Depth of field, or DOF, seems to be a common area for discussion in photography, primarily because it is often subjective. What you choose for your depth of field in any particular image will have an impact not only on what is in focus and out of focus, but also on the impact the image has on the viewer. If your DOF is too shallow, a viewer may find the lack of a strong area of focus a turn off. Meanwhile, others may find the abstract nature of soft DOF appealing. Surely, DOF discussions are very much like opinions – we all have our own.

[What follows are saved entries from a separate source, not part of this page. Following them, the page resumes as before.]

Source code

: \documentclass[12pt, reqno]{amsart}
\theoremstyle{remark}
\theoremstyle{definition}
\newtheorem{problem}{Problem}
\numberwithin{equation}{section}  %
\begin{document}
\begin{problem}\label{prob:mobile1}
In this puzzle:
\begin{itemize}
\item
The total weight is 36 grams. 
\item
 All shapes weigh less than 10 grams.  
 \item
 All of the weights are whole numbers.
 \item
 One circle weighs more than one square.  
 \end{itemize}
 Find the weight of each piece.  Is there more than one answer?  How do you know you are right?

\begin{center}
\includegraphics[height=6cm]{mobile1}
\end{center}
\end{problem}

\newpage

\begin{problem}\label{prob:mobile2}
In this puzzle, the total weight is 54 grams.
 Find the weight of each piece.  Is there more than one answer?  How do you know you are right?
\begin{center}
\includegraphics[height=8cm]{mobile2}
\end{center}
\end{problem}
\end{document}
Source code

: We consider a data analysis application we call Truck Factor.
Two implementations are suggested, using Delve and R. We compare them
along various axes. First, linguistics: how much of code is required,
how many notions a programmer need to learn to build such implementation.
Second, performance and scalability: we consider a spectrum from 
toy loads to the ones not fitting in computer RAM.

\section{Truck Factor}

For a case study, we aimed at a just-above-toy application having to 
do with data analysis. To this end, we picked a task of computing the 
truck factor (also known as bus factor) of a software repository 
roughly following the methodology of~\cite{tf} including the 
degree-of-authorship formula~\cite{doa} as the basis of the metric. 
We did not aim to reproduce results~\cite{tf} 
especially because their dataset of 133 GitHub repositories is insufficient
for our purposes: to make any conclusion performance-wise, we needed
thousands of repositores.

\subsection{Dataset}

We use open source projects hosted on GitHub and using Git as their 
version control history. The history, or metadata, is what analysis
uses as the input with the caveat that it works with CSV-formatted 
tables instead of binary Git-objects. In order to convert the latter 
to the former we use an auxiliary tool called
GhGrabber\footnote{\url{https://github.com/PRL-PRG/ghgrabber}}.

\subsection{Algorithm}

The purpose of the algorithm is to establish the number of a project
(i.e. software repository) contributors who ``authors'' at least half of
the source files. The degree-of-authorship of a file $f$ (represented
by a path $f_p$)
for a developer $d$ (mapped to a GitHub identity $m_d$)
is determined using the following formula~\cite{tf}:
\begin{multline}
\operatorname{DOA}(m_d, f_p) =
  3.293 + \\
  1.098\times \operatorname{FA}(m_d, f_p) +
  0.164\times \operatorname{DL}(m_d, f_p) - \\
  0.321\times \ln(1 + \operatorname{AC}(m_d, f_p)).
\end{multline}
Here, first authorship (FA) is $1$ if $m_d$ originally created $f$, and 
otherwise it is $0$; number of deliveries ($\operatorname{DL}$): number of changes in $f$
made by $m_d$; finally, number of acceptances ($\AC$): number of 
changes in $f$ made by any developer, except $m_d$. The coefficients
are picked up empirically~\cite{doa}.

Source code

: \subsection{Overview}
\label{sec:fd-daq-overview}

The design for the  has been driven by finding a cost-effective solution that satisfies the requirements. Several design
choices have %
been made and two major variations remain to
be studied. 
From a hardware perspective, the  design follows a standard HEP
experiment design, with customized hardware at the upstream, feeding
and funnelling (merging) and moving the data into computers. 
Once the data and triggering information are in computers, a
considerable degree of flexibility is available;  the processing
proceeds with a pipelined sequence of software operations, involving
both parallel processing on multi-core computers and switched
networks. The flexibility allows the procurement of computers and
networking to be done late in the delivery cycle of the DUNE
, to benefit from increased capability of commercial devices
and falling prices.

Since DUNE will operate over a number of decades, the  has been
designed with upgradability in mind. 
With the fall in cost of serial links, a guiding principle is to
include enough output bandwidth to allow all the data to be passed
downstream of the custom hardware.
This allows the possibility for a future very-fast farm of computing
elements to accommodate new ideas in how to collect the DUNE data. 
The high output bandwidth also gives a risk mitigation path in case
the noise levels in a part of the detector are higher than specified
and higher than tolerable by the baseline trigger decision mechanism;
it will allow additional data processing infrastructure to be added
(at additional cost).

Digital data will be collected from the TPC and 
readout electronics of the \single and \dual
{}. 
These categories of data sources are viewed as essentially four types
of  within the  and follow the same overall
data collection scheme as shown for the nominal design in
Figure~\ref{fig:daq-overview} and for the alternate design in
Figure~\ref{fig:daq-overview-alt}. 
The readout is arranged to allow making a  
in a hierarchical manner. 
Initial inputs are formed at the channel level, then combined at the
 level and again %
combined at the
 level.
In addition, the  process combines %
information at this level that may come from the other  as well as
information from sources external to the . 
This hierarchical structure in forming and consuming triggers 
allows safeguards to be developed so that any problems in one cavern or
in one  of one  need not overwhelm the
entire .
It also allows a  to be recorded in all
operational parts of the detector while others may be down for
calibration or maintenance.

Having said that, there are some times when you would want a wider or a more narrow DOF depending on your subject matter. So, on that basis, it helps to understand how we can control our DOF. As I thought about this post, I came up with a total of:

Seven Tips to Control Depth of Field

  1. Aperture adjustments – the most obvious way, increasing aperture (decreasing the f-number or widening the opening) reduces your DOF, while decreasing the aperture (increasing the f-number or narrowing the opening) increases your DOF.
  2. Focus into the scene – by positioning the main point of focus into the scene, you can enjoy an increased range of focus for your DOF as a certain portion in front of, as well as behind your fosucing point will also be as sharp as your specific point.
  3. Parallel Planes – another one that is rather unique to macro photography, but when working with extremely shallow DOF values, it can help to keep your subject in focus if you position your camera back on the same plane as your subject. If you are not on the same plane, your subject will fall out of focus as it recedes toward the background and/or as it gets closer to the foreground.
  4. Use a tripod – especially useful in macro photography when you have a very shallow DOF – even the slightest of movements will result in a blur even within your specified DOF area, so stabilize the camera with a tripod when opening up the aperture
  5. Hyperfocal Distance – Jeff Revell dedicated an entire post to this the other day, so go to PhotowalkPro to read more about it. I kind of alluded to it in #2, but the more detailed answer will give you a better grasp of where to focus and how to achieve HFD
  6. DOF Preview Button – all shots in an SLR camera are viewed at the widest aperture opening so we can compose our focus point where we want it. However, the DOF preview button will stop down the aperture blades to out final aperture setting for us to give a preview of the range of sharpness through our image. Probably one of the least used tools on your camera (don’t worry, I forget to use it all the time too!)
  7. Change the focal length – your depth of field is also a function of the focal length of your lens. Longer focal lengths will be less able to produce a wider DOF (image is sharper throughout), while wider angle lenses typically can produce a wider range of sharpness to extend your DOF. This is partly why a wide angle lens is recommended for landscape photography.

3 thoughts on “Depth perception…

  1. Thanks Brian, I’ve actually read these repeatedly in various Photo mags…just compiled the most-often repeated ones and threw them together for this post. Glad you liked it!

  2. Great tips – DOF is a great artistic tool for composition and to draw attention to the things you want emphasize. I personally don’t do it a lot, but I know a lot of folks will shoot with a high depth of field and then may selectively blur things in Photoshop later. I find that it doesn’t do as good a job as the camera does, but it can allow you to have a photo with a high or low depth of field (depending on how much you blur it in Photoshop).